Florida Attorney General Pam Bondi repeatedly apologized Tuesday for her decision to ask that the execution of a convicted killer be delayed because it conflicted with a campaign fundraiser.
Bondi's remarks were the first time the Republican has publicly answered questions about her request to Gov. Rick Scott that he push back the execution of Marshall Lee Gore by three weeks.
"I should not have moved it," Bondi said. "I'm sorry and it will not happen again."
The attorney general's office plays a pivotal role in executions. It represents the state in death row appeals cases. Usually the attorney general remains available on the date of the executions in case of any last-minute legal issues.
During a brief session with reporters, Bondi said she was wrong and sorry three times.
But Bondi's office is refusing to answer certain questions about the decision to move the execution date, including who on Bondi's staff made the request to the Republican governor's office — and who from the Bondi campaign told her office about the date conflict.
Bondi did say on Tuesday that her staff knew the reason for the need to delay the execution date.
Bondi's office, in a response to a public records request from The Associated Press, maintains there was no correspondence or email exchanged by Bondi, her chief of staff, her executive staff, or the division that handles death row appeals concerning the need to reschedule Gore's execution date.
Gore was originally scheduled to die by lethal injection on Sept. 10, but Scott last month pushed back the date to Oct. 1. Gore's execution had been scheduled twice before this year but he received a stay amid ongoing questions over his sanity.
When the latest date change was announced, it was not initially known that it was done to accommodate a Bondi campaign event scheduled for the same night.
Scott said he changed the date at Bondi's request, but he acknowledged earlier this month that he did not know that the reason was that it conflicted with the fundraiser scheduled in Tampa.
Bondi worked for the Hillsborough County state attorney before she ran for attorney general in 2010. This summer she opened her campaign account for a second term. So far she has no declared opponent.
Democrats have started to hammer Bondi over her decision to seek a delay in Gore's execution.
Allison Tant, chairman of the Florida Democratic Party, said Tuesday that Bondi's apology was "too little too late."
"She knew this was an incredible violation of her duty to the public, and went through with the fundraiser despite the public outcry. Her actions raise serious questions about her judgment and her priorities," Tant said in a statement. "Pam Bondi is only sorry she got caught."

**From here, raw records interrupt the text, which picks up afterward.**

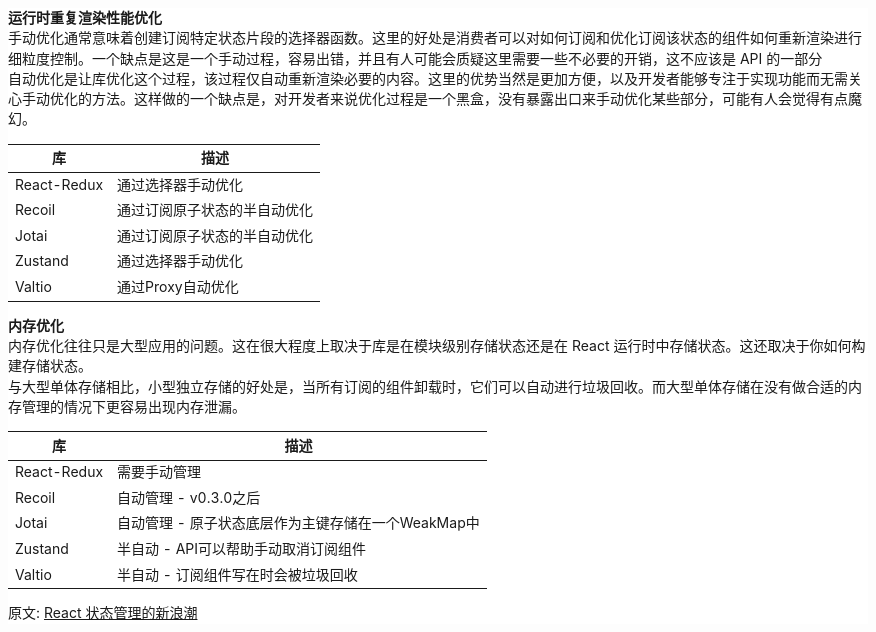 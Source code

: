 **运行时重复渲染性能优化**  
手动优化通常意味着创建订阅特定状态片段的选择器函数。这里的好处是消费者可以对如何订阅和优化订阅该状态的组件如何重新渲染进行细粒度控制。一个缺点是这是一个手动过程，容易出错，并且有人可能会质疑这里需要一些不必要的开销，这不应该是 API 的一部分  
自动优化是让库优化这个过程，该过程仅自动重新渲染必要的内容。这里的优势当然是更加方便，以及开发者能够专注于实现功能而无需关心手动优化的方法。这样做的一个缺点是，对开发者来说优化过程是一个黑盒，没有暴露出口来手动优化某些部分，可能有人会觉得有点魔幻。  

| 库           | 描述             |
|-------------|----------------|
| React-Redux | 通过选择器手动优化      |
| Recoil      | 通过订阅原子状态的半自动优化 |
| Jotai       | 通过订阅原子状态的半自动优化 |
| Zustand     | 通过选择器手动优化      |
| Valtio      | 通过Proxy自动优化    |

**内存优化**  
内存优化往往只是大型应用的问题。这在很大程度上取决于库是在模块级别存储状态还是在 React 运行时中存储状态。这还取决于你如何构建存储状态。  
与大型单体存储相比，小型独立存储的好处是，当所有订阅的组件卸载时，它们可以自动进行垃圾回收。而大型单体存储在没有做合适的内存管理的情况下更容易出现内存泄漏。  

| 库           | 描述                             |
|-------------|--------------------------------|
| React-Redux | 需要手动管理                         |
| Recoil      | 自动管理 - v0.3.0之后                |
| Jotai       | 自动管理 - 原子状态底层作为主键存储在一个WeakMap中 |
| Zustand     | 半自动 - API可以帮助手动取消订阅组件          |
| Valtio      | 半自动 - 订阅组件写在时会被垃圾回收            |

原文: 
[React 状态管理的新浪潮](https://mp.weixin.qq.com/s/6Er2IQEXXNc8Sb5vVJZZOQ)
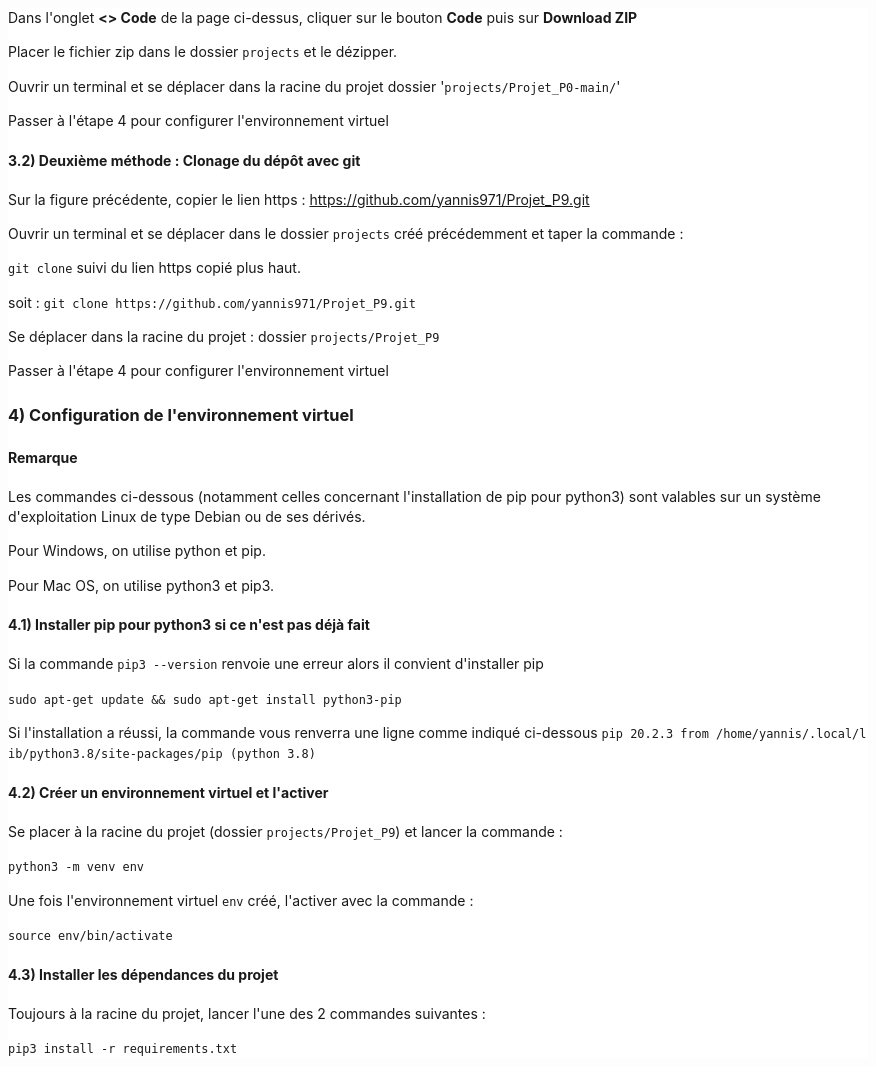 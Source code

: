 Dans l'onglet **<> Code** de la page ci-dessus, cliquer sur le bouton **Code** puis sur **Download ZIP**

Placer le fichier zip dans le dossier `projects` et le dézipper.

Ouvrir un terminal et se déplacer dans la racine du projet dossier '`projects/Projet_P0-main/`'

Passer à l'étape 4 pour configurer l'environnement virtuel

#### 3.2) Deuxième méthode : Clonage du dépôt avec git

Sur la figure précédente, copier le lien https : https://github.com/yannis971/Projet_P9.git

Ouvrir un terminal et se déplacer dans le dossier `projects` créé précédemment et taper la commande :

`git clone` suivi du lien https copié plus haut.

soit : `git clone https://github.com/yannis971/Projet_P9.git`

Se déplacer dans la racine du projet : dossier `projects/Projet_P9`

Passer à l'étape 4 pour configurer l'environnement virtuel

### 4) Configuration de l'environnement virtuel

#### Remarque

Les commandes ci-dessous (notamment celles concernant l'installation de pip pour python3) sont valables sur un système d'exploitation Linux de type Debian ou de ses dérivés.

Pour Windows, on utilise python et pip.

Pour Mac OS, on utilise python3 et pip3.

#### 4.1) Installer pip pour python3 si ce n'est pas déjà fait

Si la commande `pip3 --version` renvoie une erreur alors il convient d'installer pip

`sudo apt-get update && sudo apt-get install python3-pip`

Si l'installation a réussi, la commande vous renverra une ligne comme indiqué ci-dessous
`pip 20.2.3 from /home/yannis/.local/lib/python3.8/site-packages/pip (python 3.8)`

#### 4.2) Créer un environnement virtuel et l'activer

Se placer à la racine du projet (dossier `projects/Projet_P9`) et lancer la commande :

`python3 -m venv env`

Une fois l'environnement virtuel  `env` créé, l'activer avec la commande :

`source env/bin/activate`

#### 4.3) Installer les dépendances du projet

Toujours à la racine du projet, lancer l'une des 2 commandes suivantes :

`pip3 install -r requirements.txt`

Gore was convicted of the March 11, 1988, killing of Robyn Novick, a 30-year-old exotic dancer whose naked body was found in a rural part of Miami-Dade County, partly covered by a blue tarpaulin. Gore was also sentenced to die for the slaying in January 1988 of Susan Roark, whose body was found a few months later in Columbia County in northern Florida.
In addition to the two death sentences, Gore was given seven life sentences plus another 110 years in a case involving the attempted murder of a third woman.
The woman, an exotic dancer, testified during the trial for the Novick killing that she was beaten with a rock; choked, raped and stabbed; and left near the spot where Novick's body was found. The woman was attacked two days after Novick disappeared. Novick had been stabbed and strangled.
Gore's attorneys have argued before that he is mentally ill. One previous lawyer claimed Gore was "mentally deranged" and not responsible for his actions. But several judges concluded he was using a claim of mental illness to manipulate the judicial process.